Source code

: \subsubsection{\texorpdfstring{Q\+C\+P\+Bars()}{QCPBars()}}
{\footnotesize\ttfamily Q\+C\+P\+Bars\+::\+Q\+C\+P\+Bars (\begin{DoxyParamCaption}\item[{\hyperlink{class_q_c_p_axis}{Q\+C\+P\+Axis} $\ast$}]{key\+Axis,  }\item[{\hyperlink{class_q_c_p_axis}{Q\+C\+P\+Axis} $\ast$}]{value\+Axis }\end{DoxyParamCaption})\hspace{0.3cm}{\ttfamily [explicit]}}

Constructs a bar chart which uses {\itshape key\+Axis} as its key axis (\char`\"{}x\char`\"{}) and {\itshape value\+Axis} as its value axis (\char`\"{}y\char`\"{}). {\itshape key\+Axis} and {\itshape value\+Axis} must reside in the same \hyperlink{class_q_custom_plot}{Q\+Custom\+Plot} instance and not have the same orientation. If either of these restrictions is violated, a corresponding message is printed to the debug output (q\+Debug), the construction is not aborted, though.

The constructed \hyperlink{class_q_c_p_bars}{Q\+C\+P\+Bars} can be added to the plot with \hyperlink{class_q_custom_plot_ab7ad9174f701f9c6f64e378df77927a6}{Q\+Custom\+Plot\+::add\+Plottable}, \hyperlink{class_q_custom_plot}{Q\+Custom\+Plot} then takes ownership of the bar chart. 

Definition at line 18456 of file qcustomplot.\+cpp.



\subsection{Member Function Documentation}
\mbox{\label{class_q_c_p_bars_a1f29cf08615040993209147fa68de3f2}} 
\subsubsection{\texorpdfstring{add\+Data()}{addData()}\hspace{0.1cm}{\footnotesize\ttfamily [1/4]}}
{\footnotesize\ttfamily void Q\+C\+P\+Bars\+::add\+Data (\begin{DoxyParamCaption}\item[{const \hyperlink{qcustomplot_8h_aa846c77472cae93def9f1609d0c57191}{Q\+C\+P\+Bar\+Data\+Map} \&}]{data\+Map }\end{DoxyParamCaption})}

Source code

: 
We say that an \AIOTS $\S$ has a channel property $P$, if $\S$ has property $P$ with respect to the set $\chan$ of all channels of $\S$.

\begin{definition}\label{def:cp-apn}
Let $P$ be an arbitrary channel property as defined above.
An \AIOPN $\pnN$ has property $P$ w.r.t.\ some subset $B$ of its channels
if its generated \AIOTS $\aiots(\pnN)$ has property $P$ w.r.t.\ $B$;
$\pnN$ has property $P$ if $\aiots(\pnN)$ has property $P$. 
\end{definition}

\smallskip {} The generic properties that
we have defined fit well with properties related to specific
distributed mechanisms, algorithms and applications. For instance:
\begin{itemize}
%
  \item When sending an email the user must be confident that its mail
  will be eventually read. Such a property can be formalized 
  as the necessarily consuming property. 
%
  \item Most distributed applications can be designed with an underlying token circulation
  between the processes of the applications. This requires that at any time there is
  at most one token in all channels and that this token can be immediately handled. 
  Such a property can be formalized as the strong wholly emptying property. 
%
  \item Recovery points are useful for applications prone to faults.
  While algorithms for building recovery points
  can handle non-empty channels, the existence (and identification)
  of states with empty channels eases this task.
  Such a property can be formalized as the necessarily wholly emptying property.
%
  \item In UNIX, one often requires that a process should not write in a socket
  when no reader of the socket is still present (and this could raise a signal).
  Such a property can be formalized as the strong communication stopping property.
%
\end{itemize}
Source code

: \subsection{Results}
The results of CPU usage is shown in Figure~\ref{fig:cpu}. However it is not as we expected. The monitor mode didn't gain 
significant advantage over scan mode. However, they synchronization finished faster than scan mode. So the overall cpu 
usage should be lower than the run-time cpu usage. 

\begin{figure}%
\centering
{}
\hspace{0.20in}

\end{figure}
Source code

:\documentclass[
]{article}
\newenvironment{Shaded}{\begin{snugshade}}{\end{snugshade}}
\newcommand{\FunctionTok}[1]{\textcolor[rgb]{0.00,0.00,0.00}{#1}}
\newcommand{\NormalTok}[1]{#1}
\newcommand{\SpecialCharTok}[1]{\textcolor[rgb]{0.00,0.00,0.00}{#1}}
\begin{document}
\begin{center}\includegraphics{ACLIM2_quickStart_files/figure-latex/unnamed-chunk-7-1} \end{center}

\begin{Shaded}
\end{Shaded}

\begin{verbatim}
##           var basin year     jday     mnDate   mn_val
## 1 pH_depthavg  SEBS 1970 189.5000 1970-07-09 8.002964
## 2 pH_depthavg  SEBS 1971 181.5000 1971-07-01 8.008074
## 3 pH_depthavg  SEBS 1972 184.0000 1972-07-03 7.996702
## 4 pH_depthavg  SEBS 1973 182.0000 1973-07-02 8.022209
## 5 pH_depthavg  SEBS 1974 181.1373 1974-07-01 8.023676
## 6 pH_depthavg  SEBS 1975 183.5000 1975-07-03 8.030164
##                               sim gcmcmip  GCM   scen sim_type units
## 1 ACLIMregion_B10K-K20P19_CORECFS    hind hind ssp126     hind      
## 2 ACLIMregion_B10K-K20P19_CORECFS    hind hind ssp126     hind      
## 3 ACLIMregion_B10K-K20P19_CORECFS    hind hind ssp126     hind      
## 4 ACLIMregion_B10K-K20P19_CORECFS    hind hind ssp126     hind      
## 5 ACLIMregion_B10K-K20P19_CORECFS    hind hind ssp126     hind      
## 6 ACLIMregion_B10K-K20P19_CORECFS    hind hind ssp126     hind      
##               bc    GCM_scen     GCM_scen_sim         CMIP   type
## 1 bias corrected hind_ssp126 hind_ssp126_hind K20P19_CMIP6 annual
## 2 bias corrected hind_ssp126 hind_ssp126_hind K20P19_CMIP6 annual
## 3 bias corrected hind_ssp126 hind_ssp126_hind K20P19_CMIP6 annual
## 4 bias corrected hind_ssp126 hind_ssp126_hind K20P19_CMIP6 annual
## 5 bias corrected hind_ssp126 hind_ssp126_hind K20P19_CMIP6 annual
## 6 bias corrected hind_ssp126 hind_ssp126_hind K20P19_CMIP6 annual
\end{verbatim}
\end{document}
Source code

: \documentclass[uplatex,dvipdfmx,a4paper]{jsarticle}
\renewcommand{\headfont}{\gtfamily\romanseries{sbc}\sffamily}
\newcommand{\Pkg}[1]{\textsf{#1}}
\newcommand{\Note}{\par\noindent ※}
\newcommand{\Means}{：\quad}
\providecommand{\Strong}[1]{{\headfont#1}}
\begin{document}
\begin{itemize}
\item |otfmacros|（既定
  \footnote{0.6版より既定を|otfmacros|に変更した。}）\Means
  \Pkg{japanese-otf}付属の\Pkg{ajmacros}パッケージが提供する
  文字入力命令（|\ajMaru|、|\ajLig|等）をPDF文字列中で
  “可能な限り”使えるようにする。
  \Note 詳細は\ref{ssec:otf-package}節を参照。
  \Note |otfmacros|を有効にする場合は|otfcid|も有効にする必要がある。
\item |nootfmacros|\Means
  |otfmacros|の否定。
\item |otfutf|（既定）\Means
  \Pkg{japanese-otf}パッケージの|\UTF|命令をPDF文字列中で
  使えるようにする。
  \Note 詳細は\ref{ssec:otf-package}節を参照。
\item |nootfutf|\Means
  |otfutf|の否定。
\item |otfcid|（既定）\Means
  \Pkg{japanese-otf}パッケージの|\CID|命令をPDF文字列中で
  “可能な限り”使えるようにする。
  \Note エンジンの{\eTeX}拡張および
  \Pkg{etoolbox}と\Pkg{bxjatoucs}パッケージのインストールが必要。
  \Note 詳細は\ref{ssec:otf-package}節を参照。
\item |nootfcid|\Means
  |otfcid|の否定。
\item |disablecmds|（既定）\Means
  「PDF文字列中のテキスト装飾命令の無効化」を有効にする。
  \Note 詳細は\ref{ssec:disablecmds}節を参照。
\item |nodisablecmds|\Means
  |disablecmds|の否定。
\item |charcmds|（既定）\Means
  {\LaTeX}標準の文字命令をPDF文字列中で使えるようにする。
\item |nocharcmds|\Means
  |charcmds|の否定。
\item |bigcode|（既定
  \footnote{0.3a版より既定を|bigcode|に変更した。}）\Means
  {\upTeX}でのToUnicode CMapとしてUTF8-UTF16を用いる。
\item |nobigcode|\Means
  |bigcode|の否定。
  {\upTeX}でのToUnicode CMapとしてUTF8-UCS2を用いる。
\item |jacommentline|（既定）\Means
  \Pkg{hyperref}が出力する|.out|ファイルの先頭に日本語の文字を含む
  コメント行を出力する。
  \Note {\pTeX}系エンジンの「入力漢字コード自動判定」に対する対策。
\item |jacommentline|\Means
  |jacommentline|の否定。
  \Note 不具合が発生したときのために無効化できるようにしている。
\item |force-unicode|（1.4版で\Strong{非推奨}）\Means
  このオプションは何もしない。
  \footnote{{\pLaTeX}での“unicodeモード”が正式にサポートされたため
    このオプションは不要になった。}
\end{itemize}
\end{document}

_ _ _ _ _ _ _

• [Task objective]
Find "We say that" in the entries above and copy that whole line exactly, then each line after it through the line that contains "underlying token circulation".

• [Exercise output]
We say that an \AIOTS $\S$ has a channel property $P$, if $\S$ has property $P$ with respect to the set $\chan$ of all channels of $\S$.

\begin{definition}\label{def:cp-apn}
Let $P$ be an arbitrary channel property as defined above.
An \AIOPN $\pnN$ has property $P$ w.r.t.\ some subset $B$ of its channels
if its generated \AIOTS $\aiots(\pnN)$ has property $P$ w.r.t.\ $B$;
$\pnN$ has property $P$ if $\aiots(\pnN)$ has property $P$. 
\end{definition}

\smallskip {} The generic properties that
we have defined fit well with properties related to specific
distributed mechanisms, algorithms and applications. For instance:
\begin{itemize}
%
  \item When sending an email the user must be confident that its mail
  will be eventually read. Such a property can be formalized 
  as the necessarily consuming property. 
%
  \item Most distributed applications can be designed with an underlying token circulation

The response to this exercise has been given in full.